Hello all, today I wanted to share Mummy, my new multithreaded HTTP + WebSocket server written entirely in Nim.
I started writing Mummy because I wanted an alternative to async. There are very good historical reasons for async (refc + threadlocal heaps making multithreaded stuff extra challenging), however ORC / ARC and Nim 2.0 coming very soon have really opened the door to another option: threads.
Mummy takes what I think a pretty modern approach to threads and IO. The general model for Mummy goes like this: multiplex socket IO on one thread and dispatch ready-to-go requests to a pool of worker threads. This keeps worker threads far away from client sockets while still enabling the pleasant inline blocking boring Nim code that makes me a very happy programmer.
I see enormous value in simple blocking code and would be willing to make some performance sacrifice to have it. It turns out, though, that I don't have to.
Mummy is able to outperform AsyncHttpServer, as well as Node and Go. Mummy even outperforms HttpBeast, though this may be due to a bug.
You can confirm the results yourself by looking at the benchmarks, the code behind them, and running them yourself.
Mummy basically offers the maximum performance potential while also enabling you to write the simplest code. This is a dream combo.
Please check out the Mummy README if you want to learn more.
How would I go about using global objects with Mummy? I assume I will have to use atomics/locks manually myself?
And since there's a maxThreads which is set to 2x of CPU count by default, does that mean that if requests take a long time to do, all other requests will just stall and have to wait for the worker threads to finish the current requests?
Today it does not, so those using Mummy would want to consider having something like Nginx or whatever do the SSL stuff and reverse proxy to your Mummy server. Or put Cloudflare infront of the server.
I've personally found self-hosting + Cloudflare Tunnels to be an interesting option too, very old+new. Similar things can be done with a public VPS or whatever, lots of ways to skin this cat.
Doesn't seem so, but usually those services are served behind a Nginx/Apache/Caddy instance or Cloudflare (or some other cloud) that handle all the details.
Yes, I know. So let me rephrase my question. How much work would it be to implement SSL support?
Great work, although this is obviously more of a proof of concept and not yet ready for serious work.
Besides SSL, there doesn't appear to be any handling/parsing of URL parameters. The handling of such parsing is also critical to performance. Jester creates a very useful Request object, but that probably doesn't explain the full gap in performance.
The await bug is also interesting, not sure if any of the core devs have ideas about that.
I will not claim Mummy is DoS-proof by any means, that'd be nuts without extensive evidence to back it up, but I have been mindful in my choices to not leave obvious weak points.

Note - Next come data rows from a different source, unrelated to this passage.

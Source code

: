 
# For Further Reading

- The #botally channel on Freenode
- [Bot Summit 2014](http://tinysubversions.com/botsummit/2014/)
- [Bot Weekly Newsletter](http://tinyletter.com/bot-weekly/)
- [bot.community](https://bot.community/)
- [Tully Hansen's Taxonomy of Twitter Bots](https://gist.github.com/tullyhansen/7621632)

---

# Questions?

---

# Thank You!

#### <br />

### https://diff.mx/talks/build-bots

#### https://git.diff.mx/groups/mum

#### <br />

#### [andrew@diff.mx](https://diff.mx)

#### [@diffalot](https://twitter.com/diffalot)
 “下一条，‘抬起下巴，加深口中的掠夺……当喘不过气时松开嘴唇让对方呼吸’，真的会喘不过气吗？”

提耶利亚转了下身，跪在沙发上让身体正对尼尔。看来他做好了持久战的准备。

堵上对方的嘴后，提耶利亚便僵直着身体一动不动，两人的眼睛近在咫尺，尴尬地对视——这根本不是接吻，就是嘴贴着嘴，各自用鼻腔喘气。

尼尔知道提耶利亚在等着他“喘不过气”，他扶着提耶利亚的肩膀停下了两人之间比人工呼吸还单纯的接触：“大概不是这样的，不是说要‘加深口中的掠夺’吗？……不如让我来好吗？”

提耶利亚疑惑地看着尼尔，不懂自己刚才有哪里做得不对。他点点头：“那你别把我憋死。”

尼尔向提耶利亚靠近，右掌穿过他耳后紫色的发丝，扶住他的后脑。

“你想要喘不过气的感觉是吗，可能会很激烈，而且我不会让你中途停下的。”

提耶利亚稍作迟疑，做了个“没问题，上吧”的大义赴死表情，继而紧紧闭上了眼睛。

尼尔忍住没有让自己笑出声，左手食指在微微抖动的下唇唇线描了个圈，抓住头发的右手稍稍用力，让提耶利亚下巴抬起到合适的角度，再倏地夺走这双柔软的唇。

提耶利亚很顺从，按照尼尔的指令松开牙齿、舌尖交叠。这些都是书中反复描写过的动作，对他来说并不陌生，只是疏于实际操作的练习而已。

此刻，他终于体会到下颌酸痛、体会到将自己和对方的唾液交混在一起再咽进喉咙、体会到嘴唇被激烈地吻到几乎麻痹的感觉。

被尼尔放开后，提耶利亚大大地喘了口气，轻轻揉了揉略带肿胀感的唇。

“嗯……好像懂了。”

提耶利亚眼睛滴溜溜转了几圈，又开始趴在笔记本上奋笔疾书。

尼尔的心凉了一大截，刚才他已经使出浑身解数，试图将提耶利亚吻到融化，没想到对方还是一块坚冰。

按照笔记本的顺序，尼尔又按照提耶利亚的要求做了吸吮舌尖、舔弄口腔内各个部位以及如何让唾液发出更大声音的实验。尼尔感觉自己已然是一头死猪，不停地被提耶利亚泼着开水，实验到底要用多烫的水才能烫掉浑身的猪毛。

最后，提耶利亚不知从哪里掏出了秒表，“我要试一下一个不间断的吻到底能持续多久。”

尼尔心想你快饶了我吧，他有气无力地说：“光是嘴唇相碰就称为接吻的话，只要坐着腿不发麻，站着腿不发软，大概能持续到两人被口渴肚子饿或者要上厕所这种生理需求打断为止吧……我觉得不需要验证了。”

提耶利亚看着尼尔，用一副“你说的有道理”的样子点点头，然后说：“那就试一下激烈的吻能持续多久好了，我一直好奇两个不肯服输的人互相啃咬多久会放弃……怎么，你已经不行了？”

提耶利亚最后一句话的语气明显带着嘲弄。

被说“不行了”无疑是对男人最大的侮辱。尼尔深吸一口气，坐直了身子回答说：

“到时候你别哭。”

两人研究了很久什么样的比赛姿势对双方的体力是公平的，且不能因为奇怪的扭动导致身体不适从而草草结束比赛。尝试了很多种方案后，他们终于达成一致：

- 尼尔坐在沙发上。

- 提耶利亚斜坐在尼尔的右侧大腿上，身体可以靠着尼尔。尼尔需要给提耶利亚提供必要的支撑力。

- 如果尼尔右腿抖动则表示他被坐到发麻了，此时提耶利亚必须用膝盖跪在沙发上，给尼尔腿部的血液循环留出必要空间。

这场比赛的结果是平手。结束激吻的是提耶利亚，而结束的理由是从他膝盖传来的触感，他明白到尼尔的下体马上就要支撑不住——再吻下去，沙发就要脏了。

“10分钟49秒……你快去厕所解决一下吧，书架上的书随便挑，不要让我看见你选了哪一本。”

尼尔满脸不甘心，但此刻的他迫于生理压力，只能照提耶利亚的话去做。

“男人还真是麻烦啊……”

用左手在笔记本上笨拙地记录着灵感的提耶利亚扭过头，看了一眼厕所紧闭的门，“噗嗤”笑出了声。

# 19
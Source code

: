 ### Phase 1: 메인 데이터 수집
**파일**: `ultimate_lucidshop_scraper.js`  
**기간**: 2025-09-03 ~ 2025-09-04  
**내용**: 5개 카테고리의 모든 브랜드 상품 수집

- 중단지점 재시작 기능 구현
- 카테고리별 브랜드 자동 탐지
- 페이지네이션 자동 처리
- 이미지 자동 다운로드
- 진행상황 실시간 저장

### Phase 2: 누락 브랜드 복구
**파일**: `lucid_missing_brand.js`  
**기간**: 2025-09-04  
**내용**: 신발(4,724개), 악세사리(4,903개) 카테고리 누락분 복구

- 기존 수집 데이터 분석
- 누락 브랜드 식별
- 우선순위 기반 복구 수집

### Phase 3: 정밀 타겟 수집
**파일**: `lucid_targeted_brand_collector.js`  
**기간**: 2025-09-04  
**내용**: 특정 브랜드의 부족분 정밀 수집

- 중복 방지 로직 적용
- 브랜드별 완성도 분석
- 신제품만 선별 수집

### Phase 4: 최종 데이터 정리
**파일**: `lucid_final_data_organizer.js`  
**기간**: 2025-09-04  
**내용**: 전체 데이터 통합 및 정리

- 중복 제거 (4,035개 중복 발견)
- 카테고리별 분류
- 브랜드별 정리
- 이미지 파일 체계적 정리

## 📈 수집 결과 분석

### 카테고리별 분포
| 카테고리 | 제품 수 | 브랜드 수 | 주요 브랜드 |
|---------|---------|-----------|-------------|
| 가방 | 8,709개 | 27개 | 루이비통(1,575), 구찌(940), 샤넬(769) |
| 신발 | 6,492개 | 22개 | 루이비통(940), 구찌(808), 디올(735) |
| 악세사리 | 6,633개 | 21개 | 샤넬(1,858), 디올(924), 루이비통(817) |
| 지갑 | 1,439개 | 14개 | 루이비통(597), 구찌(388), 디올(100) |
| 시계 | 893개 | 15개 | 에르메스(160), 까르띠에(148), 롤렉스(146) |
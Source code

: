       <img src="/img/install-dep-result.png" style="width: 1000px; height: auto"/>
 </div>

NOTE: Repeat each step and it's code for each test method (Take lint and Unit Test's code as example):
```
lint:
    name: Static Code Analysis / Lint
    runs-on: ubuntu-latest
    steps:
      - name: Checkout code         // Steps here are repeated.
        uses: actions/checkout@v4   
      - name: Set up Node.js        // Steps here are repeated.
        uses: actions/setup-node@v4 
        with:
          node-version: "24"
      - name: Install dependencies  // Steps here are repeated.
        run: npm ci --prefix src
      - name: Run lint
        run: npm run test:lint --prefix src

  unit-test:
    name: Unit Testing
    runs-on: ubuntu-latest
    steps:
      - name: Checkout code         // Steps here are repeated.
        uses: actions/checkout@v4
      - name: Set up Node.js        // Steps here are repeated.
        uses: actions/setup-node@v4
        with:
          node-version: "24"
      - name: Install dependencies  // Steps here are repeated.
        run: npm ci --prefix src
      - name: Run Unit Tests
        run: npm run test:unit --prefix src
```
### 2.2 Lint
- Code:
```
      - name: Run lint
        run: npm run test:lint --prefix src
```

I did audit asynchttpserver fwiw and I will happily audit Mummy too. I'm not an expert on these things but I have some experience. Please tell me once you consider it ready for me to review.
I'll have to look through your epoll setup! I did a of work with them and I'm curious how you set them up.
What are you using to send data between the IO thread and workers? Just the threading channels or something else?
I'll have to look through your epoll setup!
I ended up having success with Nim's std/selectors package so the main socket IO loop uses that. I am happy this low-level library was available.
What are you using to send data between the IO thread and workers?
There's only 2 memory-thread transition points: requests from IO thread -> worker threads and responses from worker threads -> IO thread. This is also true for WebSocket messages.
For incoming requests I'm manually managing the memory since I want the Request object to be many-thread-safe to enable even further use of threading (fanning out in an incoming request onto a few more worker threads to do some stuff in parallel before responding). That's only something I have running locally, not shown in the repo right now.
As for responses from workers -> IO thread, that's an ownership transfer move into a queue + Atomic-as-lock. Same idea as a channel but I had very simple needs so I just kept it simple.
This is the step in the right direction (I think it's called the Reactor Pattern). It covers most of cases needed from the server.
Good job! @boia01 and other implementations are good job too :).
Thanks for trying out Mummy. I have a theory on the issue you're facing.
By default Mummy only listens on "localhost" meaning the port is not externally accessible. This is an important default for security reasons, however for a public web server this is a no-go. To address this you'll want to use something like server.serve(Port(80), "0.0.0.0") as shown here: https://github.com/treeform/nimdocs/blob/master/src/nimdocs.nim#L157
Then when you have Cloudlfare proxy requests, it will hit IP_ADDRESS:80 for example and work since "0.0.0.0" is publicly available.